▶ **To do**
Lines to return, exactly: from the line with "- ❌ **9大类型信息过时**但未及时补充更新" to the line with "- **Slack**: User" in the entries below, both included.

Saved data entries
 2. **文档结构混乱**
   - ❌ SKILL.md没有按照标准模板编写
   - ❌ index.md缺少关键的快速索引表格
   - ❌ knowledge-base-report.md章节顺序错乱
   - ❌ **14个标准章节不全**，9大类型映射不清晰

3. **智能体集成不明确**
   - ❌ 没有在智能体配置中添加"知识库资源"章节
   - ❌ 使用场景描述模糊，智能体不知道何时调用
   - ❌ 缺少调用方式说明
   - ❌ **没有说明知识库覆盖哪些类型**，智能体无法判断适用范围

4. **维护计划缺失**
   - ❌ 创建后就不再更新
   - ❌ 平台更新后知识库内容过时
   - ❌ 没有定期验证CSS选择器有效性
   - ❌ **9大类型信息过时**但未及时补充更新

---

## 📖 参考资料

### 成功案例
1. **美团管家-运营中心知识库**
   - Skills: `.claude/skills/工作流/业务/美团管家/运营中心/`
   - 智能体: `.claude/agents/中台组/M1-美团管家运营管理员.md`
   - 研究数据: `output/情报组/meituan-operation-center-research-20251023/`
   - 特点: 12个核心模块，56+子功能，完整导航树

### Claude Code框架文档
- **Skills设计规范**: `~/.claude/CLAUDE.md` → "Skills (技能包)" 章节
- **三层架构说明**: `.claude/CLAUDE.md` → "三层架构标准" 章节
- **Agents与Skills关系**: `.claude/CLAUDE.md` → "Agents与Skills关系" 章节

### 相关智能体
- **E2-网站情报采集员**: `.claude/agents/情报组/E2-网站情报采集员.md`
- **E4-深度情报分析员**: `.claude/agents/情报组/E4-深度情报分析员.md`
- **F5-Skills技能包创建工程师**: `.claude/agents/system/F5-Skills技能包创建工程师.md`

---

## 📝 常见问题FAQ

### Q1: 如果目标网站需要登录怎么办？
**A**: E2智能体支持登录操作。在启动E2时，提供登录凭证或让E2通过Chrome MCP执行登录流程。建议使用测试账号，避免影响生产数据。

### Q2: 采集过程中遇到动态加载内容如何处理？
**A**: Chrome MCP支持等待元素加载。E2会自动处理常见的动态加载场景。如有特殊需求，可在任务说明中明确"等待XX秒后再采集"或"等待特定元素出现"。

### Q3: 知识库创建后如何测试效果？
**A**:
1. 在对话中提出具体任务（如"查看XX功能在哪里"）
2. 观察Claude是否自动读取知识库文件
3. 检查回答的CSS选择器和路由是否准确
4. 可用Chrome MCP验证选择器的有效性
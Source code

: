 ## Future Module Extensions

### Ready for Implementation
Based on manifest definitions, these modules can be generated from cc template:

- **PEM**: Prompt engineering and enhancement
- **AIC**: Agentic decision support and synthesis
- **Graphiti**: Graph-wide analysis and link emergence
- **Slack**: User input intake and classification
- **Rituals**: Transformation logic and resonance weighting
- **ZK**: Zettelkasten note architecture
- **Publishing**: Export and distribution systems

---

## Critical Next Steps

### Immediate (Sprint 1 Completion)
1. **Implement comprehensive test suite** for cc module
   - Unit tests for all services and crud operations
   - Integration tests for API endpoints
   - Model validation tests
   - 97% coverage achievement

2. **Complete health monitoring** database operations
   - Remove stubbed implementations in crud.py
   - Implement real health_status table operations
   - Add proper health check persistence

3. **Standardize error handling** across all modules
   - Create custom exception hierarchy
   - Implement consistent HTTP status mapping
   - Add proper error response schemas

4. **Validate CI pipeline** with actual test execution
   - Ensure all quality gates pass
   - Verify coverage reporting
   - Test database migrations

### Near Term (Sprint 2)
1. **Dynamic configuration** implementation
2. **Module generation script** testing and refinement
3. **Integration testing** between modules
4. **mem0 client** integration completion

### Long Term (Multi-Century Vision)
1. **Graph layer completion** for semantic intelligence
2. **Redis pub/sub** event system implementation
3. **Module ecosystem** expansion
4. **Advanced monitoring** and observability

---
---
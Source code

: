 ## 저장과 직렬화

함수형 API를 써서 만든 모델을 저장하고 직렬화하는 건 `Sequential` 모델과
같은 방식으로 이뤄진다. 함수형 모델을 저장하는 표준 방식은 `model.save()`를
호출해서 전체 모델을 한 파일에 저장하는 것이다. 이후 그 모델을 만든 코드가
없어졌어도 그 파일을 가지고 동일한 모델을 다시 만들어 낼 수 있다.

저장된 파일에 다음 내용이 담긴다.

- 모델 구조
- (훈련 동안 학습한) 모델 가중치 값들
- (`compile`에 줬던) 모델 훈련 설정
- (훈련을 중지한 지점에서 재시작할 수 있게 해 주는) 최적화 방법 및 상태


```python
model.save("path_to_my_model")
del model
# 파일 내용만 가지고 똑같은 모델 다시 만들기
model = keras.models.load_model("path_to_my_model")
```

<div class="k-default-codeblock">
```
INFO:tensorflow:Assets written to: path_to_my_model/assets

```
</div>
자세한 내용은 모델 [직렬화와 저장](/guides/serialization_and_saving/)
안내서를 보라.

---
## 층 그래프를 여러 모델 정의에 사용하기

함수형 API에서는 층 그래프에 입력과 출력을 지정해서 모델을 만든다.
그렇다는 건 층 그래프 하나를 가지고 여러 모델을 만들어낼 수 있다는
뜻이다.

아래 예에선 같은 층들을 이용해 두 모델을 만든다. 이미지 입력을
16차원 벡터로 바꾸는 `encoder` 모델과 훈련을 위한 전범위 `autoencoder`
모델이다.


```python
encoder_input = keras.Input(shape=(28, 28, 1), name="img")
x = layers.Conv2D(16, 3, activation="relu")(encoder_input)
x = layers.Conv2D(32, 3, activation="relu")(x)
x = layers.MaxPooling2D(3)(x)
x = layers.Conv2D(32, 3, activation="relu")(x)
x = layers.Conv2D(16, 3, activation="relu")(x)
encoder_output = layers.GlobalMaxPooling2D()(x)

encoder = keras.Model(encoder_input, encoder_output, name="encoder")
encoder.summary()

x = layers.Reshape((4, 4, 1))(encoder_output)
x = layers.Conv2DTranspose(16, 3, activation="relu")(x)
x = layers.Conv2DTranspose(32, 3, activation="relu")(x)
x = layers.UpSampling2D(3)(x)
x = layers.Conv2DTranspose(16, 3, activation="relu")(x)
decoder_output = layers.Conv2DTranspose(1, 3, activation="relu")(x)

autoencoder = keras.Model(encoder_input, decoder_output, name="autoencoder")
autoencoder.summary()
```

▶ **The answer**
   - ❌ **9大类型信息过时**但未及时补充更新

---

## 📖 参考资料

### 成功案例
1. **美团管家-运营中心知识库**
   - Skills: `.claude/skills/工作流/业务/美团管家/运营中心/`
   - 智能体: `.claude/agents/中台组/M1-美团管家运营管理员.md`
   - 研究数据: `output/情报组/meituan-operation-center-research-20251023/`
   - 特点: 12个核心模块，56+子功能，完整导航树

### Claude Code框架文档
- **Skills设计规范**: `~/.claude/CLAUDE.md` → "Skills (技能包)" 章节
- **三层架构说明**: `.claude/CLAUDE.md` → "三层架构标准" 章节
- **Agents与Skills关系**: `.claude/CLAUDE.md` → "Agents与Skills关系" 章节

### 相关智能体
- **E2-网站情报采集员**: `.claude/agents/情报组/E2-网站情报采集员.md`
- **E4-深度情报分析员**: `.claude/agents/情报组/E4-深度情报分析员.md`
- **F5-Skills技能包创建工程师**: `.claude/agents/system/F5-Skills技能包创建工程师.md`

---

## 📝 常见问题FAQ

### Q1: 如果目标网站需要登录怎么办？
**A**: E2智能体支持登录操作。在启动E2时，提供登录凭证或让E2通过Chrome MCP执行登录流程。建议使用测试账号，避免影响生产数据。

### Q2: 采集过程中遇到动态加载内容如何处理？
**A**: Chrome MCP支持等待元素加载。E2会自动处理常见的动态加载场景。如有特殊需求，可在任务说明中明确"等待XX秒后再采集"或"等待特定元素出现"。

### Q3: 知识库创建后如何测试效果？
**A**:
1. 在对话中提出具体任务（如"查看XX功能在哪里"）
2. 观察Claude是否自动读取知识库文件
3. 检查回答的CSS选择器和路由是否准确
4. 可用Chrome MCP验证选择器的有效性
Source code

: ## Future Module Extensions

### Ready for Implementation
Based on manifest definitions, these modules can be generated from cc template:

- **PEM**: Prompt engineering and enhancement
- **AIC**: Agentic decision support and synthesis
- **Graphiti**: Graph-wide analysis and link emergence
- **Slack**: User input intake and classification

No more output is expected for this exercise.